_Assignment_. In the entries below, find the line with "यही वजह थी जो" and the line with "इस पर भी नहीं". Return those two lines and all lines between them, exactly.

_Data for this task_.
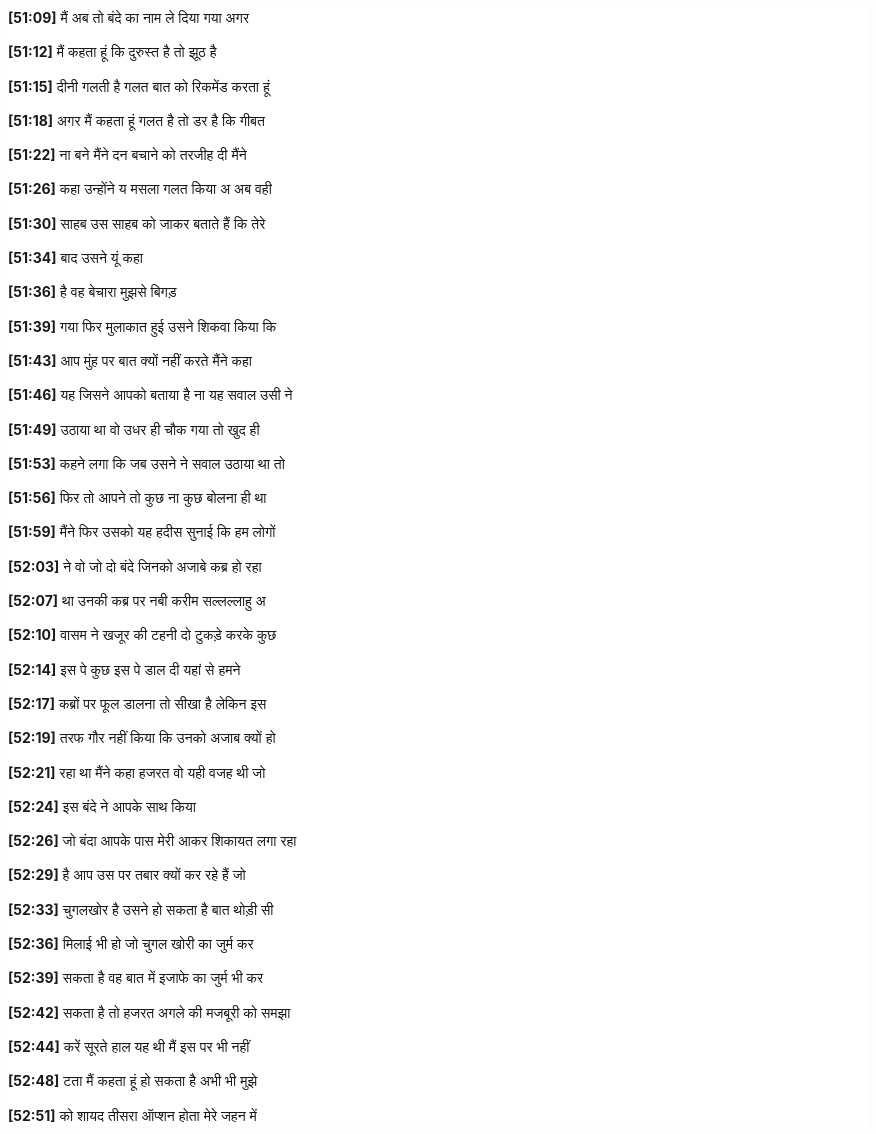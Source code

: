 **[51:09]** मैं अब तो बंदे का नाम ले दिया गया अगर

**[51:12]** मैं कहता हूं कि दुरुस्त है तो झूठ है

**[51:15]** दीनी गलती है गलत बात को रिकमेंड करता हूं

**[51:18]** अगर मैं कहता हूं गलत है तो डर है कि गीबत

**[51:22]** ना बने मैंने दन बचाने को तरजीह दी मैंने

**[51:26]** कहा उन्होंने य मसला गलत किया अ अब वही

**[51:30]** साहब उस साहब को जाकर बताते हैं कि तेरे

**[51:34]** बाद उसने यूं कहा

**[51:36]** है वह बेचारा मुझसे बिगड़

**[51:39]** गया फिर मुलाकात हुई उसने शिकवा किया कि

**[51:43]** आप मुंह पर बात क्यों नहीं करते मैंने कहा

**[51:46]** यह जिसने आपको बताया है ना यह सवाल उसी ने

**[51:49]** उठाया था वो उधर ही चौक गया तो खुद ही

**[51:53]** कहने लगा कि जब उसने ने सवाल उठाया था तो

**[51:56]** फिर तो आपने तो कुछ ना कुछ बोलना ही था

**[51:59]** मैंने फिर उसको यह हदीस सुनाई कि हम लोगों

**[52:03]** ने वो जो दो बंदे जिनको अजाबे कब्र हो रहा

**[52:07]** था उनकी कब्र पर नबी करीम सल्लल्लाहु अ

**[52:10]** वासम ने खजूर की टहनी दो टुकड़े करके कुछ

**[52:14]** इस पे कुछ इस पे डाल दी यहां से हमने

**[52:17]** कब्रों पर फूल डालना तो सीखा है लेकिन इस

**[52:19]** तरफ गौर नहीं किया कि उनको अजाब क्यों हो

**[52:21]** रहा था मैंने कहा हजरत वो यही वजह थी जो

**[52:24]** इस बंदे ने आपके साथ किया

**[52:26]** जो बंदा आपके पास मेरी आकर शिकायत लगा रहा

**[52:29]** है आप उस पर तबार क्यों कर रहे हैं जो

**[52:33]** चुगलखोर है उसने हो सकता है बात थोड़ी सी

**[52:36]** मिलाई भी हो जो चुगल खोरी का जुर्म कर

**[52:39]** सकता है वह बात में इजाफे का जुर्म भी कर

**[52:42]** सकता है तो हजरत अगले की मजबूरी को समझा

**[52:44]** करें सूरते हाल यह थी मैं इस पर भी नहीं

**[52:48]** टता मैं कहता हूं हो सकता है अभी भी मुझे

**[52:51]** को शायद तीसरा ऑप्शन होता मेरे जहन में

_Result below_.
**[52:21]** रहा था मैंने कहा हजरत वो यही वजह थी जो

**[52:24]** इस बंदे ने आपके साथ किया

**[52:26]** जो बंदा आपके पास मेरी आकर शिकायत लगा रहा

**[52:29]** है आप उस पर तबार क्यों कर रहे हैं जो

**[52:33]** चुगलखोर है उसने हो सकता है बात थोड़ी सी

**[52:36]** मिलाई भी हो जो चुगल खोरी का जुर्म कर

**[52:39]** सकता है वह बात में इजाफे का जुर्म भी कर

**[52:42]** सकता है तो हजरत अगले की मजबूरी को समझा

**[52:44]** करें सूरते हाल यह थी मैं इस पर भी नहीं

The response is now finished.